WORK TO BE COMPLETED>
Across the material below, count the lines that include the word "valid" and give only that count.

RECORD SET>
• • • • • • •

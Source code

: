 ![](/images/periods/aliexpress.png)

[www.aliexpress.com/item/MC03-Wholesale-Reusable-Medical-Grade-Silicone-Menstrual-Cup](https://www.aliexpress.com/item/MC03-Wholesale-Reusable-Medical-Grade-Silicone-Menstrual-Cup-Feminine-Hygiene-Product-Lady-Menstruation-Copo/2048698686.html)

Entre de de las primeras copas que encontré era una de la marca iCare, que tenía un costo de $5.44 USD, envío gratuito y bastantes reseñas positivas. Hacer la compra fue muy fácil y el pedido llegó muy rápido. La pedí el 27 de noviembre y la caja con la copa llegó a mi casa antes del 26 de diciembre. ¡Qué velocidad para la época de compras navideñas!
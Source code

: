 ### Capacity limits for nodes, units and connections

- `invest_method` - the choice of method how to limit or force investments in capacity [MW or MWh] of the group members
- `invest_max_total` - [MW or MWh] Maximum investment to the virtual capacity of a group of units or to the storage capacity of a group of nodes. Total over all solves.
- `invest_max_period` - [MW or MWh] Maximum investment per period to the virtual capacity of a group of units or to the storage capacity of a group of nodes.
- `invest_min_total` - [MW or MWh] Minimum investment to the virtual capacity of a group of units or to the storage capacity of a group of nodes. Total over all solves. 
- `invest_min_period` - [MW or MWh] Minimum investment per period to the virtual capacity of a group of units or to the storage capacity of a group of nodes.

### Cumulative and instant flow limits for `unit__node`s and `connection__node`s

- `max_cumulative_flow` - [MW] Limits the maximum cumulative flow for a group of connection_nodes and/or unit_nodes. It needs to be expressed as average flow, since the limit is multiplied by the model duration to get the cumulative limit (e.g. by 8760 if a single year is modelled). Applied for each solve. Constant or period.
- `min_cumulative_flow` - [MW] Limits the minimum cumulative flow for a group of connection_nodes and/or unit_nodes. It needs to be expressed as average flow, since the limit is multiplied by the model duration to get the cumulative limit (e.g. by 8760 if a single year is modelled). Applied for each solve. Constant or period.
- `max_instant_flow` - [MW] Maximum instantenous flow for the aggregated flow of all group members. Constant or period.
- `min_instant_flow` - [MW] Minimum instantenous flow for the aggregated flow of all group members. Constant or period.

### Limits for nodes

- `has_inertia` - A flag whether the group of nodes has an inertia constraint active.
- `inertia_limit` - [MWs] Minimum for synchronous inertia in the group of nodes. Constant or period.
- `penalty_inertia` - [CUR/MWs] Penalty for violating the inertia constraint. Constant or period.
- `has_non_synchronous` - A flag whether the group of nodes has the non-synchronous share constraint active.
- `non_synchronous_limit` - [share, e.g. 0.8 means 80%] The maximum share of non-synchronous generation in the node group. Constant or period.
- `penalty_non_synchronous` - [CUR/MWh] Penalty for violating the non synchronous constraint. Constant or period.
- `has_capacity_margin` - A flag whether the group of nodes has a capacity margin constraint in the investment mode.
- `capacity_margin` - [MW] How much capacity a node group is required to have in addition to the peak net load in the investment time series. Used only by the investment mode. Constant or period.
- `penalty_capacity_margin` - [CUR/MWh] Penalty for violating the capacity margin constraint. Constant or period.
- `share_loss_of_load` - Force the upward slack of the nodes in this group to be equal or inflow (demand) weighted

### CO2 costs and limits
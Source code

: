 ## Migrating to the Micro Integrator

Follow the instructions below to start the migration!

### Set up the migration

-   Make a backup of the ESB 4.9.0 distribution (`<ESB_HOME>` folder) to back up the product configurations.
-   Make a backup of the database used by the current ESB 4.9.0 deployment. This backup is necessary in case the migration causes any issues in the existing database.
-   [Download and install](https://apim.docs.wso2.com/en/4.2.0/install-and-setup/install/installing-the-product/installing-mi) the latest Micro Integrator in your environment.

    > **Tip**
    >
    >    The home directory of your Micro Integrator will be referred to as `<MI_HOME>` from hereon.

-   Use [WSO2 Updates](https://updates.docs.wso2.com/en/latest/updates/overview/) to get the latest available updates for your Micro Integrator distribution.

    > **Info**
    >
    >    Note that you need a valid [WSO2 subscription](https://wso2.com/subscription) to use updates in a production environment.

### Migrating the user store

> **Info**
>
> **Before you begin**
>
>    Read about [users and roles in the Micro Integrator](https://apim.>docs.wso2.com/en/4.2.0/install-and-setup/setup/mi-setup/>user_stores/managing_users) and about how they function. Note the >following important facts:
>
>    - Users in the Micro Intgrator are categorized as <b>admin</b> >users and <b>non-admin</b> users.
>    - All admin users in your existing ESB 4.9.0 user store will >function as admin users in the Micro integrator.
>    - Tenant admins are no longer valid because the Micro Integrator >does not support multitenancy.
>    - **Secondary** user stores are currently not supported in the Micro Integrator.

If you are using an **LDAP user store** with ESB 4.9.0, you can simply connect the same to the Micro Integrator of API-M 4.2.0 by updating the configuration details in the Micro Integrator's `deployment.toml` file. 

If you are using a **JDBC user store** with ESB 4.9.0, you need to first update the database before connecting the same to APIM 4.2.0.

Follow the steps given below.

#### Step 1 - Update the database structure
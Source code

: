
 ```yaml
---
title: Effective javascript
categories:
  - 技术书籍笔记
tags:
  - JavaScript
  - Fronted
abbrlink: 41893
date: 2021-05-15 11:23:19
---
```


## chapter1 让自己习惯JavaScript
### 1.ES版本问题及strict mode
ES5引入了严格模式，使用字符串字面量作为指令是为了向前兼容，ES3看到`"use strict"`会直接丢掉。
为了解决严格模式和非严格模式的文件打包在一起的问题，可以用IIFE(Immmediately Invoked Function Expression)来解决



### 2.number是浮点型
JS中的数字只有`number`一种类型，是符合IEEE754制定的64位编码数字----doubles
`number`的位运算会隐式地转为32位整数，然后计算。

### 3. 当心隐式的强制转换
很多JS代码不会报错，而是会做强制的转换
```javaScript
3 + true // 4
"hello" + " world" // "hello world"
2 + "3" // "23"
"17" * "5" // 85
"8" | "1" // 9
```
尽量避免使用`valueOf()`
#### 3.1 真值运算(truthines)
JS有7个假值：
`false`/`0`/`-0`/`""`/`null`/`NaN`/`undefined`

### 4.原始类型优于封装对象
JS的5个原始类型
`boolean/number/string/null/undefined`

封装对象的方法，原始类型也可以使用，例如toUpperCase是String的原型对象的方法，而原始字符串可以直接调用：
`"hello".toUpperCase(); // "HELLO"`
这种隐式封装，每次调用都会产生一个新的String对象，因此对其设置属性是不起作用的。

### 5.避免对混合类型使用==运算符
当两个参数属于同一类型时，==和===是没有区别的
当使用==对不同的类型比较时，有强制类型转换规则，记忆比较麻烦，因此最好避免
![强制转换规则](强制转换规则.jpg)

• • • • • • •

ANSWER TO THIS TASK>
2